Why p-value alone fails at high coverage

The site pvalue is a one-sided Fisher's exact test asking “is the modified fraction higher in native than in IVT?”. Like any frequentist test, its power grows with sample size. At deep coverage even a biologically trivial difference — say 2% vs 1% modified reads — becomes "significant".

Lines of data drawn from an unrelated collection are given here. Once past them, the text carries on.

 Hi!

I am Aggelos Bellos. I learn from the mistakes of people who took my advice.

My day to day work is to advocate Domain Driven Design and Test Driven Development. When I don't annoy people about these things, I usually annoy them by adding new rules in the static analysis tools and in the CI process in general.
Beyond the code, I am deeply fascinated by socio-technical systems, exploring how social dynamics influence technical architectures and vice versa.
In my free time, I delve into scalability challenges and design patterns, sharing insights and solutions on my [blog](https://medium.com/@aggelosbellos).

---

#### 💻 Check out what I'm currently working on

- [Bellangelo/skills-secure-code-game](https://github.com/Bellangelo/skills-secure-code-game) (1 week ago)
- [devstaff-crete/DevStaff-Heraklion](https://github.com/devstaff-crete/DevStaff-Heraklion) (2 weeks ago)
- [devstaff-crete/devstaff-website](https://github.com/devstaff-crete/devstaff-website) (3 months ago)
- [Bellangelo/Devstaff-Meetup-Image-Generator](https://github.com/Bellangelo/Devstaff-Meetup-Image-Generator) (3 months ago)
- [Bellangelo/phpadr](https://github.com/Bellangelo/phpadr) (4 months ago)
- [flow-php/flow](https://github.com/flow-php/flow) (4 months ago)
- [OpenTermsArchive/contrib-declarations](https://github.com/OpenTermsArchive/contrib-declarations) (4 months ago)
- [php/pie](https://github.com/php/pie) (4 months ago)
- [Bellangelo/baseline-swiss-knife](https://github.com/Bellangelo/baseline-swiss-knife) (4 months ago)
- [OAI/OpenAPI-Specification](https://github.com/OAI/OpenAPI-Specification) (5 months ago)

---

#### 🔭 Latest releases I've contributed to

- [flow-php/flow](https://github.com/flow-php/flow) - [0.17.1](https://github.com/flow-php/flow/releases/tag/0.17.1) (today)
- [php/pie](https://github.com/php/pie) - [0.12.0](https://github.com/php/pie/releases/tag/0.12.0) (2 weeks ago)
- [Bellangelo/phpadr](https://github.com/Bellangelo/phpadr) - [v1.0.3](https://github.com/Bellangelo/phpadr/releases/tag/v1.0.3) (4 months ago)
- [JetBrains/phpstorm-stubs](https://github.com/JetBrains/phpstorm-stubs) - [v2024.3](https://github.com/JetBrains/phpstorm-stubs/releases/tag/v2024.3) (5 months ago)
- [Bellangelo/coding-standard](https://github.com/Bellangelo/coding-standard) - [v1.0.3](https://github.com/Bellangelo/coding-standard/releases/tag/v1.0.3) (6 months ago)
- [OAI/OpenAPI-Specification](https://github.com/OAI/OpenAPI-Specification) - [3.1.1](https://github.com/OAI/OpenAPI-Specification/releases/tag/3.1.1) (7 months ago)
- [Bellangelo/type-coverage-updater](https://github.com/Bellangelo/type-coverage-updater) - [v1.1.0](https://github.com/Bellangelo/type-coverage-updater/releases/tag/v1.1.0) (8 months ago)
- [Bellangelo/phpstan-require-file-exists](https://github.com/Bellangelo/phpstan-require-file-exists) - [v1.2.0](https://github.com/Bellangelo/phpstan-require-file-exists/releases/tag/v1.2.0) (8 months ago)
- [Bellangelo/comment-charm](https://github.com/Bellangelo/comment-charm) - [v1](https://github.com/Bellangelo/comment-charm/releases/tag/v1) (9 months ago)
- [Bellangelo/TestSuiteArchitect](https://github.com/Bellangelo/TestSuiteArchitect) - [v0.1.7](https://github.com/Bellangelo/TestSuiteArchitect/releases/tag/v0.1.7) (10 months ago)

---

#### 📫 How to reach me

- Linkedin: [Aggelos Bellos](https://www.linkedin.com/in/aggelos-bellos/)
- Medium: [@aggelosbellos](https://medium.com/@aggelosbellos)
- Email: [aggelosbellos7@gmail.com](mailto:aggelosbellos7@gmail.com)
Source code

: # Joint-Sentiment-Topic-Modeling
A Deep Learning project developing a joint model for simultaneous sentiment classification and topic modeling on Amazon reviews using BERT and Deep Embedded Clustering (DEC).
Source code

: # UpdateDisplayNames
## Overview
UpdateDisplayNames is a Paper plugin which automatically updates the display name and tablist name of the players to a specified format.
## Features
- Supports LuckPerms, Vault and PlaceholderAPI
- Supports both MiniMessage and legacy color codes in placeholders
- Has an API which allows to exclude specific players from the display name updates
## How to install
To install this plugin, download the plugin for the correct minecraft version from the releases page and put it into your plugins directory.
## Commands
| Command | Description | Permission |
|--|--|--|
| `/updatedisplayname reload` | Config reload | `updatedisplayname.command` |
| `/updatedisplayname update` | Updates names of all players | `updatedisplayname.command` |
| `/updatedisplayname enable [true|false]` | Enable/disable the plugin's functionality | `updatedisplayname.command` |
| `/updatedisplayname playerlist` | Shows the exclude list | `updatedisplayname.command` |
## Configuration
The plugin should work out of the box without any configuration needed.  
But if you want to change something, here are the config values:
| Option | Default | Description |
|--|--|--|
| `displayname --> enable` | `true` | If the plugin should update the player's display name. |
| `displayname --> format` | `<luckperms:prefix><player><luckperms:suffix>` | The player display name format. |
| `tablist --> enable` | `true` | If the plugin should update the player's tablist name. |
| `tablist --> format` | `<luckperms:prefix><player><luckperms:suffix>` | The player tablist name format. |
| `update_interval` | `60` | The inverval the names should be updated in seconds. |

So padj < 0.05 answers whether native differs from IVT, but says nothing about how much. Pair it with an effect-size or stoichiometry threshold.

The columns that matter for filtering

Column Use as a filter to…
padj Control the false-discovery rate across all tested sites (BH-corrected).
effect_size Require a minimum native−IVT separation: median(native p_mod_hmm) − median(IVT p_mod_hmm). Drops "significant but tiny" sites.
mod_ratio + ci_low/ci_high Require a minimum stoichiometry with confidence: filter on ci_low to demand the lower bound clears a threshold.
stoichiometry Fraction of native reads called modified (p_mod_hmm > 0.5); a coarse alternative to mod_ratio.
n_native, n_ivt Drop low-coverage sites where any estimate is noisy.

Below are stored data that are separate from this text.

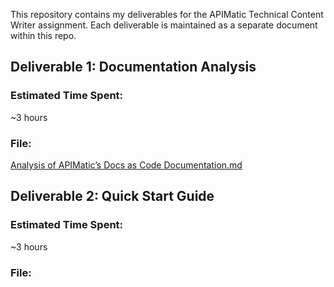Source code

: This repository contains my deliverables for the APIMatic Technical Content Writer assignment. Each deliverable is maintained as a separate document within this repo.

## Deliverable 1: Documentation Analysis

### Estimated Time Spent:
~3 hours

### File:
[Analysis of APIMatic’s Docs as Code Documentation.md
](https://github.com/maryamahmad9/APIMaticAssignment/blob/26ca717a2bdd074da1b6c9b72d60f42289b2a211/Analysis%20of%20APIMatic%E2%80%99s%20Docs%20as%20Code%20Documentation.md)

## Deliverable 2: Quick Start Guide

### Estimated Time Spent:
~3 hours

### File:
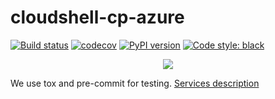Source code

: # cloudshell-cp-azure
[![Build status](https://travis-ci.org/QualiSystems/cloudshell-cp-azure.svg?branch=dev)](https://travis-ci.org/QualiSystems/cloudshell-cp-azure)
[![codecov](https://codecov.io/gh/QualiSystems/cloudshell-cp-azure/branch/dev/graph/badge.svg)](https://codecov.io/gh/QualiSystems/cloudshell-cp-azure)
[![PyPI version](https://badge.fury.io/py/cloudshell-cp-azure.svg)](https://badge.fury.io/py/cloudshell-cp-azure)
[![Code style: black](https://img.shields.io/badge/code%20style-black-000000.svg)](https://github.com/python/black)

<p align="center">
<img src="https://github.com/QualiSystems/devguide_source/raw/master/logo.png"></img>
</p>

We use tox and pre-commit for testing. [Services description](https://github.com/QualiSystems/cloudshell-package-repo-template#description-of-services)
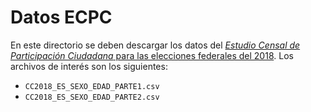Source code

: # Datos ECPC

En este directorio se deben descargar los datos del [*Estudio Censal de Participación
Ciudadana* para las elecciones federales del
2018](https://www.ine.mx/transparencia/datos-abiertos/#/archivo/participacion-ciudadana-2009-2018). Los archivos de interés son los siguientes:

- `CC2018_ES_SEXO_EDAD_PARTE1.csv`
- `CC2018_ES_SEXO_EDAD_PARTE2.csv`
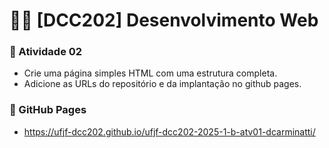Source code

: # 🧑‍💻 [DCC202] Desenvolvimento Web 

###  📌 Atividade 02
- Crie uma página simples HTML com uma estrutura completa.
- Adicione as URLs do repositório e da implantação no github pages. 

### 👻 GitHub Pages
- https://ufjf-dcc202.github.io/ufjf-dcc202-2025-1-b-atv01-dcarminatti/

A robust shortlist combines significance and effect size and coverage:

awk -F'\t' '
  NR==1 || ($8 < 0.05 && $9 > 0.1 && $10 >= 30 && $11 >= 30)
' results/site_results.tsv > significant_sites.tsv
#            padj<0.05  effect>0.1  n_native>=30  n_ivt>=30

Column indices: $8 = padj, $9 = effect_size, $10 = n_native, $11 = n_ivt. See the full schema.

In pandas:

import pandas as pd
df = pd.read_csv("results/site_results.tsv", sep="\t")
hits = df[
    (df.padj < 0.05)
    & (df.effect_size > 0.1)
    & (df.ci_low > 0.1)        # lower CI bound of mod_ratio clears 10%
    & (df.n_native >= 30)
    & (df.n_ivt >= 30)
]

What you can and cannot filter post-hoc

Want to change Possible on the existing TSV?
Stricter padj, effect_size, mod_ratio, ci_low, stoichiometry, coverage Yes — pure row filtering, no re-run.
A different --mod-threshold (recounts modified reads → changes mod_ratio, pvalue, stoichiometry) No — re-run baleen aggregate with the new threshold.
Different HMM parameters No — re-run baleen aggregate --hmm-params ....
Different DTW / subsampling / depth No — full baleen run.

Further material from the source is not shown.